Task: Where an entry holds an image, leave the image out; otherwise reproduce the entry exactly.

(Stored data)
----------------------------------------

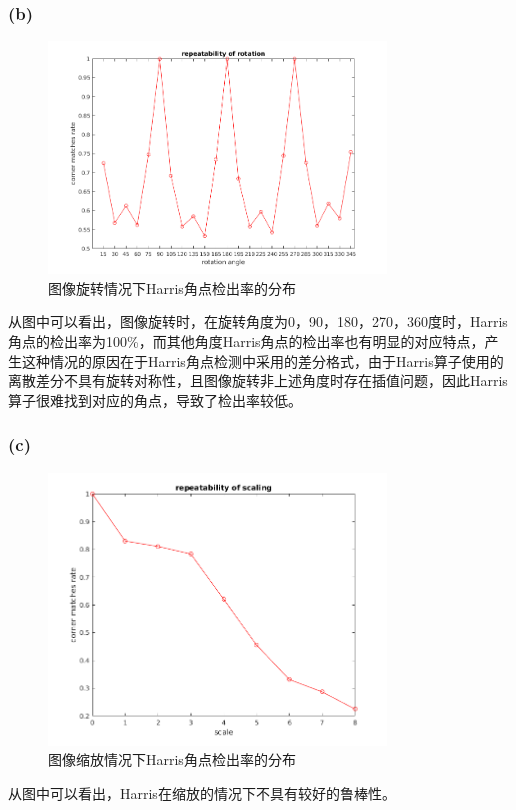\documentclass[a4paper, UTF8]{ctexrep}
\begin{document}
			\subsubsection{(b)}
				\begin{figure}[htbp!]
					\centering
					\includegraphics[width=0.8\textwidth]{hw1_fig3.png}
					\caption{图像旋转情况下Harris角点检出率的分布}
				\end{figure}
				从图中可以看出，图像旋转时，在旋转角度为0，90，180，270，360度时，Harris角点的检出率为100\%，而其他角度Harris角点的检出率也有明显的对应特点，产生这种情况的原因在于Harris角点检测中采用的差分格式，由于Harris算子使用的离散差分不具有旋转对称性，且图像旋转非上述角度时存在插值问题，因此Harris算子很难找到对应的角点，导致了检出率较低。
			\clearpage
			\subsubsection{(c)}
				\begin{figure}[htbp!]
					\centering
					\includegraphics[width=0.8\textwidth]{hw1_fig4.png}
					\caption{图像缩放情况下Harris角点检出率的分布}
				\end{figure}
				从图中可以看出，Harris在缩放的情况下不具有较好的鲁棒性。
			\clearpage
\end{document}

----------------------------------------

Answer to this exercise:
\documentclass[a4paper, UTF8]{ctexrep}
\begin{document}
			\subsubsection{(b)}
				\begin{figure}[htbp!]
					\centering
					\includegraphics[width=0.8\textwidth]{hw1_fig3.png}
					\caption{图像旋转情况下Harris角点检出率的分布}
				\end{figure}
				从图中可以看出，图像旋转时，在旋转角度为0，90，180，270，360度时，Harris角点的检出率为100\%，而其他角度Harris角点的检出率也有明显的对应特点，产生这种情况的原因在于Harris角点检测中采用的差分格式，由于Harris算子使用的离散差分不具有旋转对称性，且图像旋转非上述角度时存在插值问题，因此Harris算子很难找到对应的角点，导致了检出率较低。
			\clearpage
			\subsubsection{(c)}
				\begin{figure}[htbp!]
					\centering
					\includegraphics[width=0.8\textwidth]{hw1_fig4.png}
					\caption{图像缩放情况下Harris角点检出率的分布}
				\end{figure}
				从图中可以看出，Harris在缩放的情况下不具有较好的鲁棒性。
			\clearpage
\end{document}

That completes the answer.